> WHAT YOU HAVE TO DO:
Each record here should be printed again exactly; please leave its pictures out.

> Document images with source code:
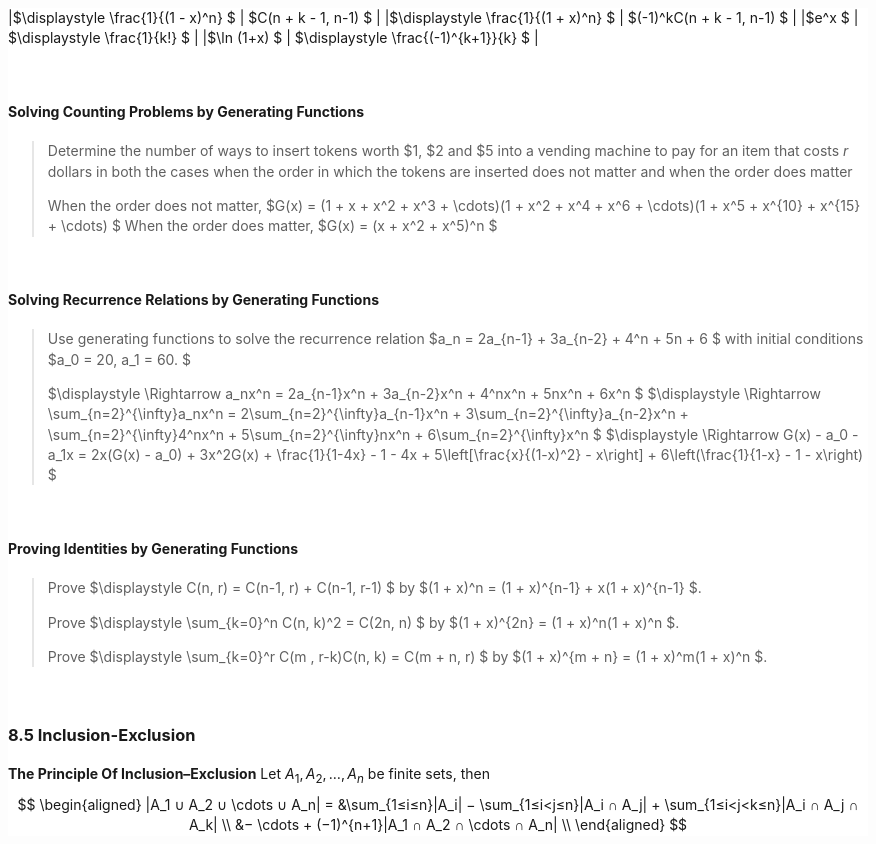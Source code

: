 |$\displaystyle \frac{1}{(1 - x)^n} $ | $C(n + k - 1, n-1) $ |
|$\displaystyle \frac{1}{(1 + x)^n} $ | $(-1)^kC(n + k - 1, n-1) $ |
|$e^x $ | $\displaystyle \frac{1}{k!} $ |
|$\ln (1+x) $ | $\displaystyle \frac{(-1)^{k+1}}{k} $ |

<br>

#### Solving Counting Problems by Generating Functions
> Determine the number of ways to insert tokens worth \$1, \$2 and \$5 into a vending machine to pay for an item that costs $r$ dollars in both the cases when the order in which the tokens are inserted does not matter and when the order does matter
> 
>  When the order does not matter, $G(x) = (1 + x + x^2 + x^3 + \cdots)(1 + x^2 + x^4 + x^6 + \cdots)(1 + x^5 + x^{10} + x^{15} + \cdots) $
>  When the order does matter, $G(x) = (x + x^2 + x^5)^n $

<br>

#### Solving Recurrence Relations by Generating Functions
> Use generating functions to solve the recurrence relation $a_n = 2a_{n-1} + 3a_{n-2} + 4^n + 5n + 6 $ with initial conditions $a_0 = 20, a_1 = 60. $
>
> $\displaystyle \Rightarrow a_nx^n = 2a_{n-1}x^n + 3a_{n-2}x^n + 4^nx^n + 5nx^n + 6x^n $
> $\displaystyle \Rightarrow \sum_{n=2}^{\infty}a_nx^n = 2\sum_{n=2}^{\infty}a_{n-1}x^n + 3\sum_{n=2}^{\infty}a_{n-2}x^n + \sum_{n=2}^{\infty}4^nx^n + 5\sum_{n=2}^{\infty}nx^n + 6\sum_{n=2}^{\infty}x^n $
> $\displaystyle \Rightarrow G(x) - a_0 - a_1x = 2x(G(x) - a_0) + 3x^2G(x) + \frac{1}{1-4x} - 1 - 4x + 5\left[\frac{x}{(1-x)^2} - x\right] + 6\left(\frac{1}{1-x} - 1 - x\right) $
> &nbsp;

<br>

#### Proving Identities by Generating Functions
> Prove $\displaystyle C(n, r) = C(n-1, r) + C(n-1, r-1) $ by $(1 + x)^n = (1 + x)^{n-1} + x(1 + x)^{n-1} $.
> 
> Prove $\displaystyle \sum_{k=0}^n C(n, k)^2 = C(2n, n) $ by $(1 + x)^{2n} = (1 + x)^n(1 + x)^n $.
> 
> Prove $\displaystyle \sum_{k=0}^r C(m , r-k)C(n, k) = C(m + n, r) $ by $(1 + x)^{m + n} = (1 + x)^m(1 + x)^n $.








<br>

### 8.5 Inclusion-Exclusion
**The Principle Of Inclusion–Exclusion**
Let $A_1, A_2, \dots , A_n$ be finite sets, then
$$
\begin{aligned}
  |A_1 ∪ A_2 ∪ \cdots ∪ A_n| = &\sum_{1≤i≤n}|A_i| − \sum_{1≤i<j≤n}|A_i ∩ A_j| + \sum_{1≤i<j<k≤n}|A_i ∩ A_j ∩ A_k| \\
  &− \cdots + (−1)^{n+1}|A_1 ∩ A_2 ∩ \cdots ∩ A_n| \\
\end{aligned}
$$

> REPLY TO THE TASK:
Source code

: |$\displaystyle \frac{1}{(1 - x)^n} $ | $C(n + k - 1, n-1) $ |
|$\displaystyle \frac{1}{(1 + x)^n} $ | $(-1)^kC(n + k - 1, n-1) $ |
|$e^x $ | $\displaystyle \frac{1}{k!} $ |
|$\ln (1+x) $ | $\displaystyle \frac{(-1)^{k+1}}{k} $ |

<br>

#### Solving Counting Problems by Generating Functions
> Determine the number of ways to insert tokens worth \$1, \$2 and \$5 into a vending machine to pay for an item that costs $r$ dollars in both the cases when the order in which the tokens are inserted does not matter and when the order does matter
> 
>  When the order does not matter, $G(x) = (1 + x + x^2 + x^3 + \cdots)(1 + x^2 + x^4 + x^6 + \cdots)(1 + x^5 + x^{10} + x^{15} + \cdots) $
>  When the order does matter, $G(x) = (x + x^2 + x^5)^n $

<br>

#### Solving Recurrence Relations by Generating Functions
> Use generating functions to solve the recurrence relation $a_n = 2a_{n-1} + 3a_{n-2} + 4^n + 5n + 6 $ with initial conditions $a_0 = 20, a_1 = 60. $
>
> $\displaystyle \Rightarrow a_nx^n = 2a_{n-1}x^n + 3a_{n-2}x^n + 4^nx^n + 5nx^n + 6x^n $
> $\displaystyle \Rightarrow \sum_{n=2}^{\infty}a_nx^n = 2\sum_{n=2}^{\infty}a_{n-1}x^n + 3\sum_{n=2}^{\infty}a_{n-2}x^n + \sum_{n=2}^{\infty}4^nx^n + 5\sum_{n=2}^{\infty}nx^n + 6\sum_{n=2}^{\infty}x^n $
> $\displaystyle \Rightarrow G(x) - a_0 - a_1x = 2x(G(x) - a_0) + 3x^2G(x) + \frac{1}{1-4x} - 1 - 4x + 5\left[\frac{x}{(1-x)^2} - x\right] + 6\left(\frac{1}{1-x} - 1 - x\right) $
> &nbsp;

<br>

#### Proving Identities by Generating Functions
> Prove $\displaystyle C(n, r) = C(n-1, r) + C(n-1, r-1) $ by $(1 + x)^n = (1 + x)^{n-1} + x(1 + x)^{n-1} $.
> 
> Prove $\displaystyle \sum_{k=0}^n C(n, k)^2 = C(2n, n) $ by $(1 + x)^{2n} = (1 + x)^n(1 + x)^n $.
> 
> Prove $\displaystyle \sum_{k=0}^r C(m , r-k)C(n, k) = C(m + n, r) $ by $(1 + x)^{m + n} = (1 + x)^m(1 + x)^n $.








<br>

### 8.5 Inclusion-Exclusion
**The Principle Of Inclusion–Exclusion**
Let $A_1, A_2, \dots , A_n$ be finite sets, then
$$
\begin{aligned}
  |A_1 ∪ A_2 ∪ \cdots ∪ A_n| = &\sum_{1≤i≤n}|A_i| − \sum_{1≤i<j≤n}|A_i ∩ A_j| + \sum_{1≤i<j<k≤n}|A_i ∩ A_j ∩ A_k| \\
  &− \cdots + (−1)^{n+1}|A_1 ∩ A_2 ∩ \cdots ∩ A_n| \\
\end{aligned}
$$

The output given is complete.